START Records to process

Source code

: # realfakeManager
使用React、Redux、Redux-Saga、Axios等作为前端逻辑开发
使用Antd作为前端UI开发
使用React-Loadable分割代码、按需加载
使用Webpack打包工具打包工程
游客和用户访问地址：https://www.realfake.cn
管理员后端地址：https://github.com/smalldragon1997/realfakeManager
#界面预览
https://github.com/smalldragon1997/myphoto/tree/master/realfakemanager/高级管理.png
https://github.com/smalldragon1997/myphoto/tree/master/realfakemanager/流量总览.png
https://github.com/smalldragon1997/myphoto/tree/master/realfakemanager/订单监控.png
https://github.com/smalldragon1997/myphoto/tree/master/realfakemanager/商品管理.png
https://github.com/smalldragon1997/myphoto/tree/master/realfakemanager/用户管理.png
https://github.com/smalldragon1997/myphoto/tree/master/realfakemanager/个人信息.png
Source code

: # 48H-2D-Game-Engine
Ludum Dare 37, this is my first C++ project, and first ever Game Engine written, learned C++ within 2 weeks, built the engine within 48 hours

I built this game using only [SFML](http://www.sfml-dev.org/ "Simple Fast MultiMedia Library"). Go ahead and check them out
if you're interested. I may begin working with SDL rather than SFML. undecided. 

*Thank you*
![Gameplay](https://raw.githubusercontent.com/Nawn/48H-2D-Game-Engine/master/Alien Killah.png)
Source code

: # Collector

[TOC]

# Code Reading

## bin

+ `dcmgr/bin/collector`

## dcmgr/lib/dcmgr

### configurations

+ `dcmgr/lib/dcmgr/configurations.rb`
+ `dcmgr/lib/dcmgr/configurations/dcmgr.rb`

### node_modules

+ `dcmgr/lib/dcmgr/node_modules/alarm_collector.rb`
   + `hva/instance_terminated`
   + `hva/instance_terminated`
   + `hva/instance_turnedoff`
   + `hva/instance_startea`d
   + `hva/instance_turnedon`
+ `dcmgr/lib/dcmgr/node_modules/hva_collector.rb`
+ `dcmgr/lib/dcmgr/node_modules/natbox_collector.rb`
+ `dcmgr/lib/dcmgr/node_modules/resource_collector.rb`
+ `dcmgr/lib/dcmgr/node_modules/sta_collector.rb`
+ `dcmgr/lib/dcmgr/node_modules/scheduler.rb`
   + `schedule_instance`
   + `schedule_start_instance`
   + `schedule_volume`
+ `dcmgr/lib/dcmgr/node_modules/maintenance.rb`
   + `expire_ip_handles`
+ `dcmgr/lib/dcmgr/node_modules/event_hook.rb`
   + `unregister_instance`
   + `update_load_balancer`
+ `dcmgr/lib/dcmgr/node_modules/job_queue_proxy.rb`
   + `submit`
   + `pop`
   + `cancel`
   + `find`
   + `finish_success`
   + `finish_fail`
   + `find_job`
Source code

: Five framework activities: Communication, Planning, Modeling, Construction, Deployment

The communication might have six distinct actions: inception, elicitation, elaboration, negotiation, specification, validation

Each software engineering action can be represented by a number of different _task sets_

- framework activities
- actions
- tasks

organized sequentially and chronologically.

END Records to process

Task requirements :: Check every line above for the string "https", and copy the ones that have it.

Solution to this task ::
游客和用户访问地址：https://www.realfake.cn
管理员后端地址：https://github.com/smalldragon1997/realfakeManager
https://github.com/smalldragon1997/myphoto/tree/master/realfakemanager/高级管理.png
https://github.com/smalldragon1997/myphoto/tree/master/realfakemanager/流量总览.png
https://github.com/smalldragon1997/myphoto/tree/master/realfakemanager/订单监控.png
https://github.com/smalldragon1997/myphoto/tree/master/realfakemanager/商品管理.png
https://github.com/smalldragon1997/myphoto/tree/master/realfakemanager/用户管理.png
https://github.com/smalldragon1997/myphoto/tree/master/realfakemanager/个人信息.png
![Gameplay](https://raw.githubusercontent.com/Nawn/48H-2D-Game-Engine/master/Alien Killah.png)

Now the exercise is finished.